In order to fulfill the force sensing platform, two relationships have been established beforehand: one is uniform and stable polymer film on the nanofiber; another is an accurate calibration of the relationship between distance and scattering intensity. Firstly, different molecular weights of polyethylene glycol have been covalently grafted on the tin oxide nanofiber based on silane chemistry. Force-indentation under different ionic condition and tip modification show the steric force dominate the repulsion between nanofiber and AFM tip within the height of the polymer brush. Secondly, an easy method has been developed to link a single nanoparticle on the end of the AFM tip. A laser excitation system has been integrated with a bioscope AFM platform to directly record the relationship with distance with scattering intensity. Comparison with the reference nanoparticle on the nanofiber nearby show there is no influence of AFM tip on the scattering intensity of plasmonic nanoparticles in the evanescent field of the nanofiber.

With these two baselines, PEG layer has been sandwiched between nanoparticle and nanofiber and provide mechanical feedback for the force applied on the nanoparticle. With laser excitation and bioscope AFM system, a detail calibration of distance and force with the scattering intensity has been demonstrated. The distance sensitivity is measured to be down to angstrom-level; the force sensitivity is multiplied with the spring constant to be down to 160 fN. The new force sensing platform has been used to detect the miroflow force applied on the nanoparticles with active bacteria, the average stress is compared with AFM cantilever system and show higher force sensitivity due to its smaller size and lower damping coefficient.
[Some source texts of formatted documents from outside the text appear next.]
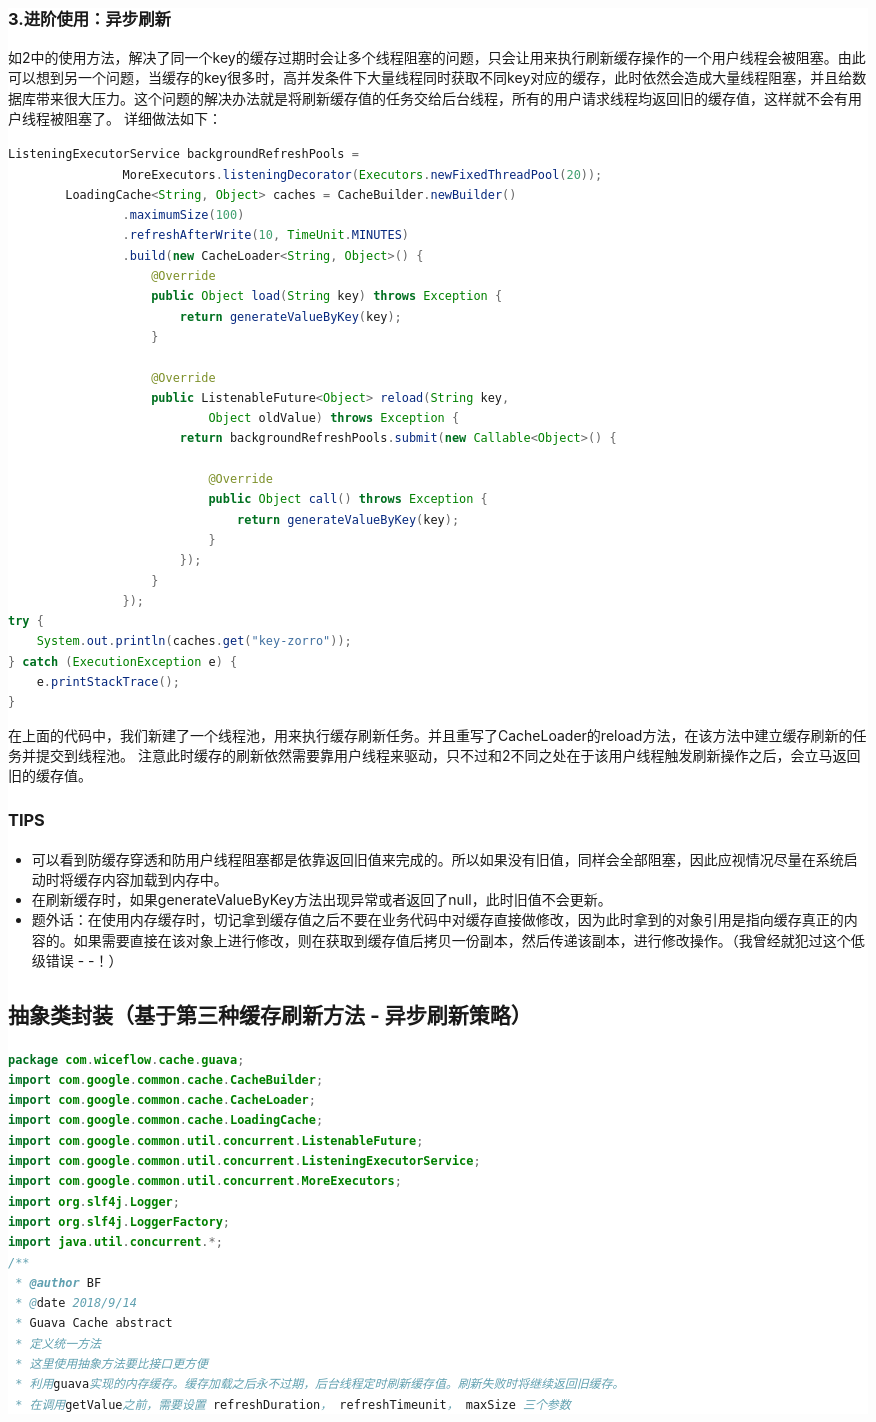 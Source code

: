 ### 3.进阶使用：异步刷新  
如2中的使用方法，解决了同一个key的缓存过期时会让多个线程阻塞的问题，只会让用来执行刷新缓存操作的一个用户线程会被阻塞。由此可以想到另一个问题，当缓存的key很多时，高并发条件下大量线程同时获取不同key对应的缓存，此时依然会造成大量线程阻塞，并且给数据库带来很大压力。这个问题的解决办法就是将刷新缓存值的任务交给后台线程，所有的用户请求线程均返回旧的缓存值，这样就不会有用户线程被阻塞了。
详细做法如下：  
```java  
ListeningExecutorService backgroundRefreshPools =
                MoreExecutors.listeningDecorator(Executors.newFixedThreadPool(20));
        LoadingCache<String, Object> caches = CacheBuilder.newBuilder()
                .maximumSize(100)
                .refreshAfterWrite(10, TimeUnit.MINUTES)
                .build(new CacheLoader<String, Object>() {
                    @Override
                    public Object load(String key) throws Exception {
                        return generateValueByKey(key);
                    }

                    @Override
                    public ListenableFuture<Object> reload(String key,
                            Object oldValue) throws Exception {
                        return backgroundRefreshPools.submit(new Callable<Object>() {

                            @Override
                            public Object call() throws Exception {
                                return generateValueByKey(key);
                            }
                        });
                    }
                });
try {
    System.out.println(caches.get("key-zorro"));
} catch (ExecutionException e) {
    e.printStackTrace();
}  
```  
在上面的代码中，我们新建了一个线程池，用来执行缓存刷新任务。并且重写了CacheLoader的reload方法，在该方法中建立缓存刷新的任务并提交到线程池。
注意此时缓存的刷新依然需要靠用户线程来驱动，只不过和2不同之处在于该用户线程触发刷新操作之后，会立马返回旧的缓存值。  
### TIPS  
* 可以看到防缓存穿透和防用户线程阻塞都是依靠返回旧值来完成的。所以如果没有旧值，同样会全部阻塞，因此应视情况尽量在系统启动时将缓存内容加载到内存中。  
* 在刷新缓存时，如果generateValueByKey方法出现异常或者返回了null，此时旧值不会更新。  
* 题外话：在使用内存缓存时，切记拿到缓存值之后不要在业务代码中对缓存直接做修改，因为此时拿到的对象引用是指向缓存真正的内容的。如果需要直接在该对象上进行修改，则在获取到缓存值后拷贝一份副本，然后传递该副本，进行修改操作。（我曾经就犯过这个低级错误 - -！）  
## 抽象类封装（基于第三种缓存刷新方法 - 异步刷新策略）  

```java
package com.wiceflow.cache.guava;
import com.google.common.cache.CacheBuilder;
import com.google.common.cache.CacheLoader;
import com.google.common.cache.LoadingCache;
import com.google.common.util.concurrent.ListenableFuture;
import com.google.common.util.concurrent.ListeningExecutorService;
import com.google.common.util.concurrent.MoreExecutors;
import org.slf4j.Logger;
import org.slf4j.LoggerFactory;
import java.util.concurrent.*;
/**
 * @author BF
 * @date 2018/9/14
 * Guava Cache abstract
 * 定义统一方法
 * 这里使用抽象方法要比接口更方便
 * 利用guava实现的内存缓存。缓存加载之后永不过期，后台线程定时刷新缓存值。刷新失败时将继续返回旧缓存。
 * 在调用getValue之前，需要设置 refreshDuration， refreshTimeunit， maxSize 三个参数
```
Acoustical frequency signatures from AFM tip modulation and cardiomyocytes beating have also been identified using the force sensing platform with an acoustic sensitivity of -30 dB. With the ability to tune mechanical response of the compressible fiber cladding, detect forces from multiple nanoscale sites on a single fiber, and a geometry that can be inserted into small volumes, the new force sensing platform will become a valuable tool for biomechanical and intracellular studies.